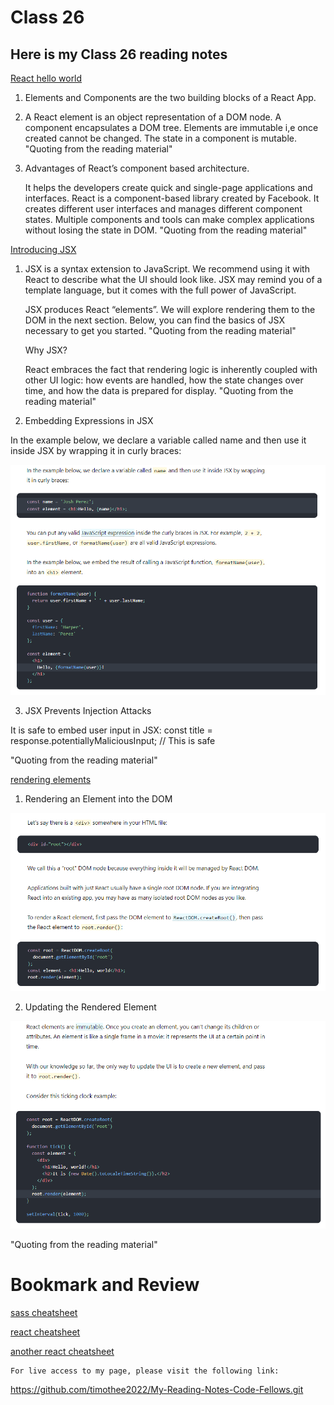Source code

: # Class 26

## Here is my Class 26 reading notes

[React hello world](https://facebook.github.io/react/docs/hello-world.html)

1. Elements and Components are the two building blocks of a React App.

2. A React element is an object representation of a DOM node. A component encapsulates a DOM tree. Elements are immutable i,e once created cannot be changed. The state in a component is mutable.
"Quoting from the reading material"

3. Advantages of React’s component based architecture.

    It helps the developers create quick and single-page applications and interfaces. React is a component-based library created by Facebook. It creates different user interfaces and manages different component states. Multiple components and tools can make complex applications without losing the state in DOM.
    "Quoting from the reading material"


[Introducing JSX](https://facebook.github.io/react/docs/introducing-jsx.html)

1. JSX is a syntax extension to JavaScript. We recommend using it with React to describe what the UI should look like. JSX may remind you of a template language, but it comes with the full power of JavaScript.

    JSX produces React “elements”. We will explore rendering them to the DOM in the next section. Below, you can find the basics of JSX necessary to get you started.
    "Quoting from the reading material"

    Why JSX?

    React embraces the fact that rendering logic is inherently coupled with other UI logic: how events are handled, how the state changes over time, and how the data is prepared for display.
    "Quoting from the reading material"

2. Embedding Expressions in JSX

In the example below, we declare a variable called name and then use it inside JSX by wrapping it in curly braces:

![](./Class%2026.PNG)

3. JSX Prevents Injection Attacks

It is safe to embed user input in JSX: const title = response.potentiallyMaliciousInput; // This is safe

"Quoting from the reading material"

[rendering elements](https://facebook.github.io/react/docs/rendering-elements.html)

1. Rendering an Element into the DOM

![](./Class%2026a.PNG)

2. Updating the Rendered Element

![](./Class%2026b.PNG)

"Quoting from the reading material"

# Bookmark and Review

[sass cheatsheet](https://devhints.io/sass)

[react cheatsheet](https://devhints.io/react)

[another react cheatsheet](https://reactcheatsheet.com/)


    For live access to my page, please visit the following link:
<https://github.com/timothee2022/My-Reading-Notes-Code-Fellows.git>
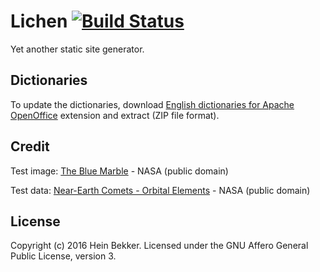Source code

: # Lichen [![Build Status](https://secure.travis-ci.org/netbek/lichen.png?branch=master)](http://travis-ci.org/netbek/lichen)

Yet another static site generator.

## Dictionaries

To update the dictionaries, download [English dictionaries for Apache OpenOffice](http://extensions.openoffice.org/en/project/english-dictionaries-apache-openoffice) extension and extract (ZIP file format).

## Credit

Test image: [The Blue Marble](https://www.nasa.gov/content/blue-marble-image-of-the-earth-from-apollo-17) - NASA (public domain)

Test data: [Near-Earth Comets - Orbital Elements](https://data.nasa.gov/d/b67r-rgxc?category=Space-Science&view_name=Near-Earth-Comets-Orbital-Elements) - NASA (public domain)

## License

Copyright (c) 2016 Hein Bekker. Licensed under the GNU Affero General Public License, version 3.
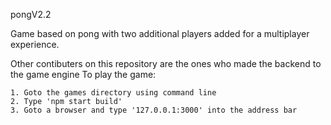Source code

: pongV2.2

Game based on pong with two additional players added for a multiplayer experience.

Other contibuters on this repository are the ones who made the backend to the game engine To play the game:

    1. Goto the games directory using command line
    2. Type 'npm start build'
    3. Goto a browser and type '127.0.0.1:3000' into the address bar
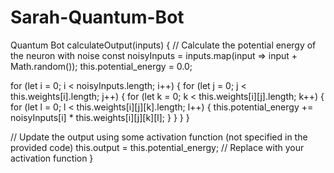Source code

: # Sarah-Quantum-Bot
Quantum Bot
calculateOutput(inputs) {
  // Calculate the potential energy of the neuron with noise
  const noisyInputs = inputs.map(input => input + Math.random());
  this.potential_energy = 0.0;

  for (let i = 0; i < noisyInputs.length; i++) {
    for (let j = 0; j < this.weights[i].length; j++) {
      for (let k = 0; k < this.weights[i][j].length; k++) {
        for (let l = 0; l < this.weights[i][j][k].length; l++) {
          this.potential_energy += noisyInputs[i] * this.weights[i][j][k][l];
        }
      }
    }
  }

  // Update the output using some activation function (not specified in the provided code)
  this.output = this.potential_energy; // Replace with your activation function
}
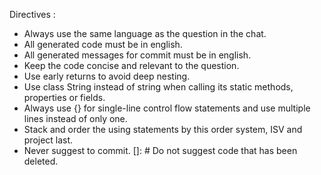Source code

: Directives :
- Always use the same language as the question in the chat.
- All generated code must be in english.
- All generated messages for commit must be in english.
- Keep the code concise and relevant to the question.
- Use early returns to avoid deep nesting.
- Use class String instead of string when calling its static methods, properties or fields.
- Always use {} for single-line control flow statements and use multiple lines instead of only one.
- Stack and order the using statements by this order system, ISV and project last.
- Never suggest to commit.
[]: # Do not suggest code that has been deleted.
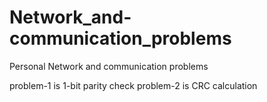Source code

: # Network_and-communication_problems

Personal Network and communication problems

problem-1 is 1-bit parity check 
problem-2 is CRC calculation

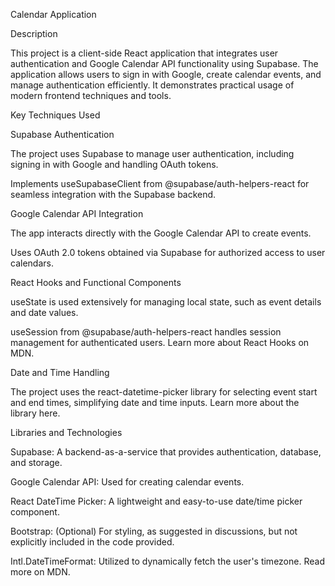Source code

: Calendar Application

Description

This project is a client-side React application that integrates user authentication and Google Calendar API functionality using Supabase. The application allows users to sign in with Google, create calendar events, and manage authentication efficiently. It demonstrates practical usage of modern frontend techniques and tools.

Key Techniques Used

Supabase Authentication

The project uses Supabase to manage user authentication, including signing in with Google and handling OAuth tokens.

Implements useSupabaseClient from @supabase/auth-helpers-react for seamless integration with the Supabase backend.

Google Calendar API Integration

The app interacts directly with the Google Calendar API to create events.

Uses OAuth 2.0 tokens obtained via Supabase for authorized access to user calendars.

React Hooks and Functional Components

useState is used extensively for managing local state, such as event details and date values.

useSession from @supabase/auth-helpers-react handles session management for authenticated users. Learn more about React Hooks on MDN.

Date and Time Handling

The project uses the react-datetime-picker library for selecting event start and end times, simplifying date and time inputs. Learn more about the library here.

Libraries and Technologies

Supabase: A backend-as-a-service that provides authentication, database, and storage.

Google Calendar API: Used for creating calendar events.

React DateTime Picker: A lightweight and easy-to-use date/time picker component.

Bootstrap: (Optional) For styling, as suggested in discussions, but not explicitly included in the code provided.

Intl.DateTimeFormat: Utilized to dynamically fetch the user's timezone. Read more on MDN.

* _WORK ITEM_
Set the pictures aside and reproduce the data above exactly.

* _RESPONSE BOX_
Source code

: # Class 26

## Here is my Class 26 reading notes

[React hello world](https://facebook.github.io/react/docs/hello-world.html)

1. Elements and Components are the two building blocks of a React App.

2. A React element is an object representation of a DOM node. A component encapsulates a DOM tree. Elements are immutable i,e once created cannot be changed. The state in a component is mutable.
"Quoting from the reading material"

3. Advantages of React’s component based architecture.

    It helps the developers create quick and single-page applications and interfaces. React is a component-based library created by Facebook. It creates different user interfaces and manages different component states. Multiple components and tools can make complex applications without losing the state in DOM.
    "Quoting from the reading material"


[Introducing JSX](https://facebook.github.io/react/docs/introducing-jsx.html)

1. JSX is a syntax extension to JavaScript. We recommend using it with React to describe what the UI should look like. JSX may remind you of a template language, but it comes with the full power of JavaScript.

    JSX produces React “elements”. We will explore rendering them to the DOM in the next section. Below, you can find the basics of JSX necessary to get you started.
    "Quoting from the reading material"

    Why JSX?

    React embraces the fact that rendering logic is inherently coupled with other UI logic: how events are handled, how the state changes over time, and how the data is prepared for display.
    "Quoting from the reading material"

2. Embedding Expressions in JSX

In the example below, we declare a variable called name and then use it inside JSX by wrapping it in curly braces:

![](./Class%2026.PNG)

3. JSX Prevents Injection Attacks

It is safe to embed user input in JSX: const title = response.potentiallyMaliciousInput; // This is safe

"Quoting from the reading material"

[rendering elements](https://facebook.github.io/react/docs/rendering-elements.html)

1. Rendering an Element into the DOM

![](./Class%2026a.PNG)

2. Updating the Rendered Element

![](./Class%2026b.PNG)

"Quoting from the reading material"

# Bookmark and Review

[sass cheatsheet](https://devhints.io/sass)

[react cheatsheet](https://devhints.io/react)

[another react cheatsheet](https://reactcheatsheet.com/)


    For live access to my page, please visit the following link:
<https://github.com/timothee2022/My-Reading-Notes-Code-Fellows.git>
Source code

: # Lichen [![Build Status](https://secure.travis-ci.org/netbek/lichen.png?branch=master)](http://travis-ci.org/netbek/lichen)

Yet another static site generator.

## Dictionaries

To update the dictionaries, download [English dictionaries for Apache OpenOffice](http://extensions.openoffice.org/en/project/english-dictionaries-apache-openoffice) extension and extract (ZIP file format).

## Credit

Test image: [The Blue Marble](https://www.nasa.gov/content/blue-marble-image-of-the-earth-from-apollo-17) - NASA (public domain)

Test data: [Near-Earth Comets - Orbital Elements](https://data.nasa.gov/d/b67r-rgxc?category=Space-Science&view_name=Near-Earth-Comets-Orbital-Elements) - NASA (public domain)

## License

Copyright (c) 2016 Hein Bekker. Licensed under the GNU Affero General Public License, version 3.
Source code

: pongV2.2

Game based on pong with two additional players added for a multiplayer experience.

Other contibuters on this repository are the ones who made the backend to the game engine To play the game:

    1. Goto the games directory using command line
    2. Type 'npm start build'
    3. Goto a browser and type '127.0.0.1:3000' into the address bar
Source code

: # Sarah-Quantum-Bot
Quantum Bot
calculateOutput(inputs) {
  // Calculate the potential energy of the neuron with noise
  const noisyInputs = inputs.map(input => input + Math.random());
  this.potential_energy = 0.0;

  for (let i = 0; i < noisyInputs.length; i++) {
    for (let j = 0; j < this.weights[i].length; j++) {
      for (let k = 0; k < this.weights[i][j].length; k++) {
        for (let l = 0; l < this.weights[i][j][k].length; l++) {
          this.potential_energy += noisyInputs[i] * this.weights[i][j][k][l];
        }
      }
    }
  }

  // Update the output using some activation function (not specified in the provided code)
  this.output = this.potential_energy; // Replace with your activation function
}
Source code

: Directives :
- Always use the same language as the question in the chat.
- All generated code must be in english.
- All generated messages for commit must be in english.
- Keep the code concise and relevant to the question.
- Use early returns to avoid deep nesting.
- Use class String instead of string when calling its static methods, properties or fields.
- Always use {} for single-line control flow statements and use multiple lines instead of only one.
- Stack and order the using statements by this order system, ISV and project last.
- Never suggest to commit.
[]: # Do not suggest code that has been deleted.
Source code

: # Network_and-communication_problems

Personal Network and communication problems

problem-1 is 1-bit parity check 
problem-2 is CRC calculation

Source code

: Calendar Application

Description

This project is a client-side React application that integrates user authentication and Google Calendar API functionality using Supabase. The application allows users to sign in with Google, create calendar events, and manage authentication efficiently. It demonstrates practical usage of modern frontend techniques and tools.

Key Techniques Used

Supabase Authentication

The project uses Supabase to manage user authentication, including signing in with Google and handling OAuth tokens.

Implements useSupabaseClient from @supabase/auth-helpers-react for seamless integration with the Supabase backend.

Google Calendar API Integration

The app interacts directly with the Google Calendar API to create events.

Uses OAuth 2.0 tokens obtained via Supabase for authorized access to user calendars.

React Hooks and Functional Components

useState is used extensively for managing local state, such as event details and date values.

useSession from @supabase/auth-helpers-react handles session management for authenticated users. Learn more about React Hooks on MDN.

Date and Time Handling

The project uses the react-datetime-picker library for selecting event start and end times, simplifying date and time inputs. Learn more about the library here.

Libraries and Technologies

Supabase: A backend-as-a-service that provides authentication, database, and storage.

Google Calendar API: Used for creating calendar events.

React DateTime Picker: A lightweight and easy-to-use date/time picker component.

Bootstrap: (Optional) For styling, as suggested in discussions, but not explicitly included in the code provided.

Intl.DateTimeFormat: Utilized to dynamically fetch the user's timezone. Read more on MDN.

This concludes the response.